What you need to do -
In the records below, find the line holding "- **Styling**: Custom" and the line holding "### Inventory Management". Set down both, with every line between them, exactly.

Input data -
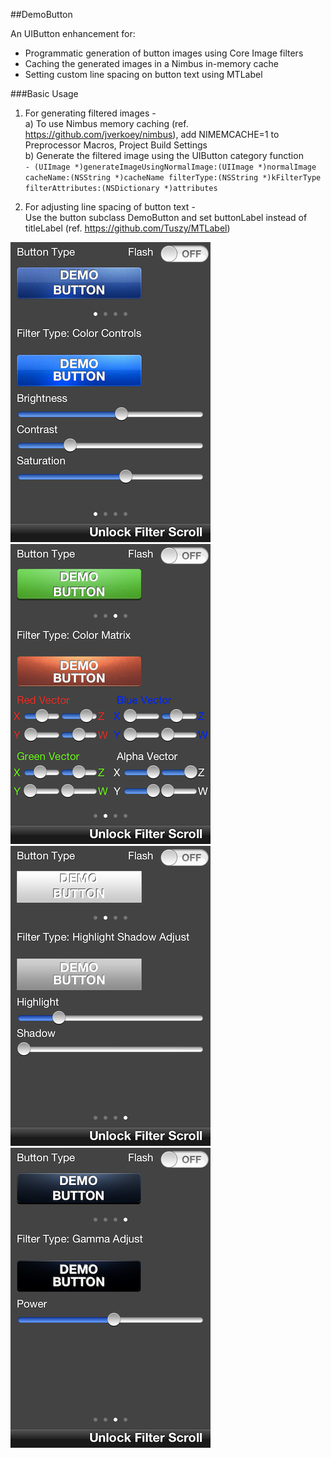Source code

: ##DemoButton  

An UIButton enhancement for:  
 - Programmatic generation of button images using Core Image filters  
 - Caching the generated images in a Nimbus in-memory cache  
 - Setting custom line spacing on button text using MTLabel  

###Basic Usage  

1. For generating filtered images -  
a) To use Nimbus memory caching (ref. https://github.com/jverkoey/nimbus), add NIMEMCACHE=1 to Preprocessor Macros, Project Build Settings  
b) Generate the filtered image using the UIButton category function  
`- (UIImage *)generateImageUsingNormalImage:(UIImage *)normalImage
                                 cacheName:(NSString *)cacheName
                                filterType:(NSString *)kFilterType
                          filterAttributes:(NSDictionary *)attributes`  

2. For adjusting line spacing of button text -  
Use the button subclass DemoButton and set buttonLabel instead of titleLabel (ref. https://github.com/Tuszy/MTLabel)  

<img src="https://github.com/Dillion/DemoButton/raw/master/screenshot1.PNG"/>  
<img src="https://github.com/Dillion/DemoButton/raw/master/screenshot2.PNG"/>  
<img src="https://github.com/Dillion/DemoButton/raw/master/screenshot3.PNG"/>  
<img src="https://github.com/Dillion/DemoButton/raw/master/screenshot4.PNG"/>  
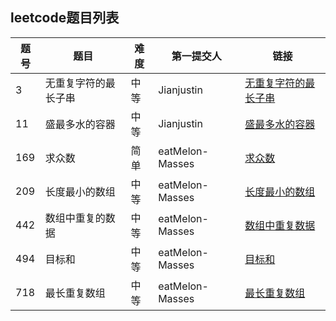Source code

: ## leetcode题目列表

| 题号    | 题目                 | 难度 | 第一提交人 |链接                                                         |
| ---- | -------------------- | ---- | ------------------------------------------------------------ | ------------------------------------------------------------ |
| 3    | 无重复字符的最长子串 | 中等 |Jianjustin| [无重复字符的最长子串](https://leetcode-cn.com/problems/longest-substring-without-repeating-characters/) |
| 11   | 盛最多水的容器       | 中等 |Jianjustin| [盛最多水的容器](https://leetcode-cn.com/problems/container-with-most-water) |
|169|求众数|简单|eatMelon-Masses|[求众数](https://leetcode-cn.com/problems/majority-element/)|
|	209	 |长度最小的数组|	中等|eatMelon-Masses|[长度最小的数组](https://leetcode-cn.com/problems/minimum-size-subarray-sum/)|
|442|数组中重复的数据|中等|eatMelon-Masses|[数组中重复数据](https://leetcode-cn.com/problems/find-all-duplicates-in-an-array/)|
|	494	 |目标和|中等|eatMelon-Masses|[目标和](https://leetcode-cn.com/problems/target-sum/)|
|	718	  |最长重复数组|中等|eatMelon-Masses|[最长重复数组](https://leetcode-cn.com/problems/maximum-length-of-repeated-subarray/)|

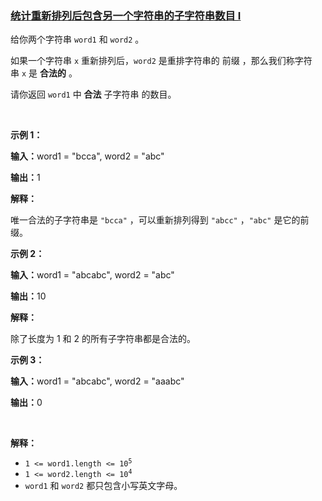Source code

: ### [统计重新排列后包含另一个字符串的子字符串数目 I](https://leetcode-cn.com/problems/count-substrings-that-can-be-rearranged-to-contain-a-string-i)

<p>给你两个字符串&nbsp;<code>word1</code> 和&nbsp;<code>word2</code>&nbsp;。</p>

<p>如果一个字符串 <code>x</code>&nbsp;重新排列后，<code>word2</code>&nbsp;是重排字符串的&nbsp;<span data-keyword="string-prefix">前缀</span>&nbsp;，那么我们称字符串&nbsp;<code>x</code>&nbsp;是&nbsp;<strong>合法的</strong>&nbsp;。</p>

<p>请你返回 <code>word1</code>&nbsp;中 <strong>合法</strong>&nbsp;<span data-keyword="substring-nonempty">子字符串</span>&nbsp;的数目。</p>

<p>&nbsp;</p>

<p><strong class="example">示例 1：</strong></p>

<div class="example-block">
<p><span class="example-io"><b>输入：</b>word1 = "bcca", word2 = "abc"</span></p>

<p><span class="example-io"><b>输出：</b>1</span></p>

<p><strong>解释：</strong></p>

<p>唯一合法的子字符串是&nbsp;<code>"bcca"</code>&nbsp;，可以重新排列得到&nbsp;<code>"abcc"</code>&nbsp;，<code>"abc"</code>&nbsp;是它的前缀。</p>
</div>

<p><strong class="example">示例 2：</strong></p>

<div class="example-block">
<p><span class="example-io"><b>输入：</b>word1 = "abcabc", word2 = "abc"</span></p>

<p><span class="example-io"><b>输出：</b>10</span></p>

<p><strong>解释：</strong></p>

<p>除了长度为 1 和 2 的所有子字符串都是合法的。</p>
</div>

<p><strong class="example">示例 3：</strong></p>

<div class="example-block">
<p><span class="example-io"><b>输入：</b>word1 = "abcabc", word2 = "aaabc"</span></p>

<p><span class="example-io"><b>输出：</b>0</span></p>
</div>

<p>&nbsp;</p>

<p><strong>解释：</strong></p>

<ul>
	<li><code>1 &lt;= word1.length &lt;= 10<sup>5</sup></code></li>
	<li><code>1 &lt;= word2.length &lt;= 10<sup>4</sup></code></li>
	<li><code>word1</code> 和&nbsp;<code>word2</code>&nbsp;都只包含小写英文字母。</li>
</ul>
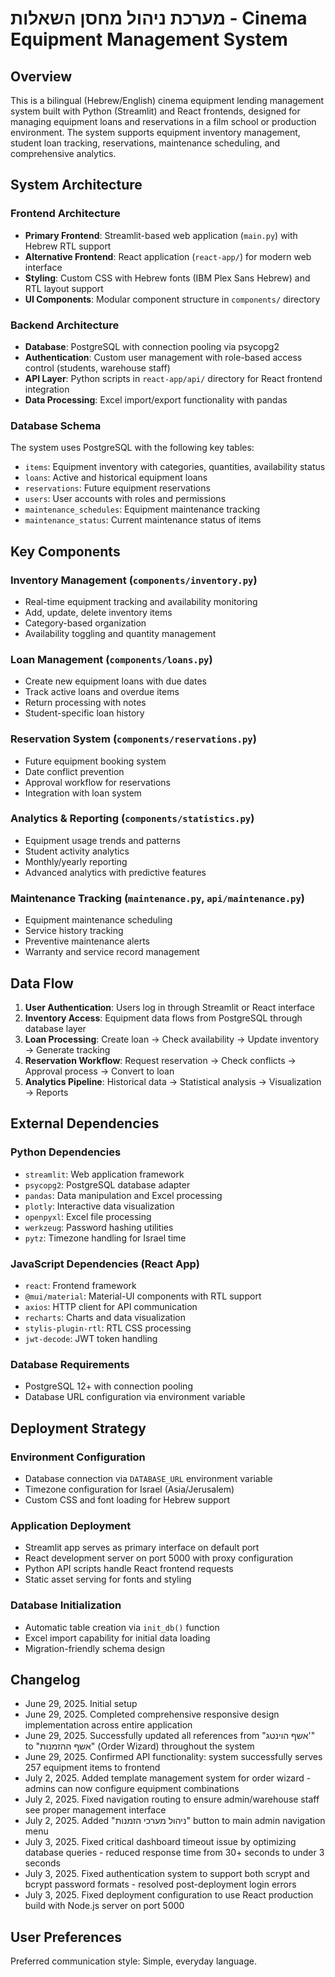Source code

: # מערכת ניהול מחסן השאלות - Cinema Equipment Management System

## Overview

This is a bilingual (Hebrew/English) cinema equipment lending management system built with Python (Streamlit) and React frontends, designed for managing equipment loans and reservations in a film school or production environment. The system supports equipment inventory management, student loan tracking, reservations, maintenance scheduling, and comprehensive analytics.

## System Architecture

### Frontend Architecture
- **Primary Frontend**: Streamlit-based web application (`main.py`) with Hebrew RTL support
- **Alternative Frontend**: React application (`react-app/`) for modern web interface
- **Styling**: Custom CSS with Hebrew fonts (IBM Plex Sans Hebrew) and RTL layout support
- **UI Components**: Modular component structure in `components/` directory

### Backend Architecture
- **Database**: PostgreSQL with connection pooling via psycopg2
- **Authentication**: Custom user management with role-based access control (students, warehouse staff)
- **API Layer**: Python scripts in `react-app/api/` directory for React frontend integration
- **Data Processing**: Excel import/export functionality with pandas

### Database Schema
The system uses PostgreSQL with the following key tables:
- `items`: Equipment inventory with categories, quantities, availability status
- `loans`: Active and historical equipment loans
- `reservations`: Future equipment reservations
- `users`: User accounts with roles and permissions
- `maintenance_schedules`: Equipment maintenance tracking
- `maintenance_status`: Current maintenance status of items

## Key Components

### Inventory Management (`components/inventory.py`)
- Real-time equipment tracking and availability monitoring
- Add, update, delete inventory items
- Category-based organization
- Availability toggling and quantity management

### Loan Management (`components/loans.py`)
- Create new equipment loans with due dates
- Track active loans and overdue items
- Return processing with notes
- Student-specific loan history

### Reservation System (`components/reservations.py`)
- Future equipment booking system
- Date conflict prevention
- Approval workflow for reservations
- Integration with loan system

### Analytics & Reporting (`components/statistics.py`)
- Equipment usage trends and patterns
- Student activity analytics
- Monthly/yearly reporting
- Advanced analytics with predictive features

### Maintenance Tracking (`maintenance.py`, `api/maintenance.py`)
- Equipment maintenance scheduling
- Service history tracking
- Preventive maintenance alerts
- Warranty and service record management

## Data Flow

1. **User Authentication**: Users log in through Streamlit or React interface
2. **Inventory Access**: Equipment data flows from PostgreSQL through database layer
3. **Loan Processing**: Create loan → Check availability → Update inventory → Generate tracking
4. **Reservation Workflow**: Request reservation → Check conflicts → Approval process → Convert to loan
5. **Analytics Pipeline**: Historical data → Statistical analysis → Visualization → Reports

## External Dependencies

### Python Dependencies
- `streamlit`: Web application framework
- `psycopg2`: PostgreSQL database adapter
- `pandas`: Data manipulation and Excel processing
- `plotly`: Interactive data visualization
- `openpyxl`: Excel file processing
- `werkzeug`: Password hashing utilities
- `pytz`: Timezone handling for Israel time

### JavaScript Dependencies (React App)
- `react`: Frontend framework
- `@mui/material`: Material-UI components with RTL support
- `axios`: HTTP client for API communication
- `recharts`: Charts and data visualization
- `stylis-plugin-rtl`: RTL CSS processing
- `jwt-decode`: JWT token handling

### Database Requirements
- PostgreSQL 12+ with connection pooling
- Database URL configuration via environment variable

## Deployment Strategy

### Environment Configuration
- Database connection via `DATABASE_URL` environment variable
- Timezone configuration for Israel (Asia/Jerusalem)
- Custom CSS and font loading for Hebrew support

### Application Deployment
- Streamlit app serves as primary interface on default port
- React development server on port 5000 with proxy configuration
- Python API scripts handle React frontend requests
- Static asset serving for fonts and styling

### Database Initialization
- Automatic table creation via `init_db()` function
- Excel import capability for initial data loading
- Migration-friendly schema design

## Changelog
- June 29, 2025. Initial setup
- June 29, 2025. Completed comprehensive responsive design implementation across entire application
- June 29, 2025. Successfully updated all references from "אשף הוינטג'" to "אשף ההזמנות" (Order Wizard) throughout the system
- June 29, 2025. Confirmed API functionality: system successfully serves 257 equipment items to frontend
- July 2, 2025. Added template management system for order wizard - admins can now configure equipment combinations
- July 2, 2025. Fixed navigation routing to ensure admin/warehouse staff see proper management interface  
- July 2, 2025. Added "ניהול מערכי הזמנות" button to main admin navigation menu
- July 3, 2025. Fixed critical dashboard timeout issue by optimizing database queries - reduced response time from 30+ seconds to under 3 seconds
- July 3, 2025. Fixed authentication system to support both scrypt and bcrypt password formats - resolved post-deployment login errors
- July 3, 2025. Fixed deployment configuration to use React production build with Node.js server on port 5000

## User Preferences

Preferred communication style: Simple, everyday language.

Exercise answer -
- **Styling**: Custom CSS with Hebrew fonts (IBM Plex Sans Hebrew) and RTL layout support
- **UI Components**: Modular component structure in `components/` directory

### Backend Architecture
- **Database**: PostgreSQL with connection pooling via psycopg2
- **Authentication**: Custom user management with role-based access control (students, warehouse staff)
- **API Layer**: Python scripts in `react-app/api/` directory for React frontend integration
- **Data Processing**: Excel import/export functionality with pandas

### Database Schema
The system uses PostgreSQL with the following key tables:
- `items`: Equipment inventory with categories, quantities, availability status
- `loans`: Active and historical equipment loans
- `reservations`: Future equipment reservations
- `users`: User accounts with roles and permissions
- `maintenance_schedules`: Equipment maintenance tracking
- `maintenance_status`: Current maintenance status of items

## Key Components

### Inventory Management (`components/inventory.py`)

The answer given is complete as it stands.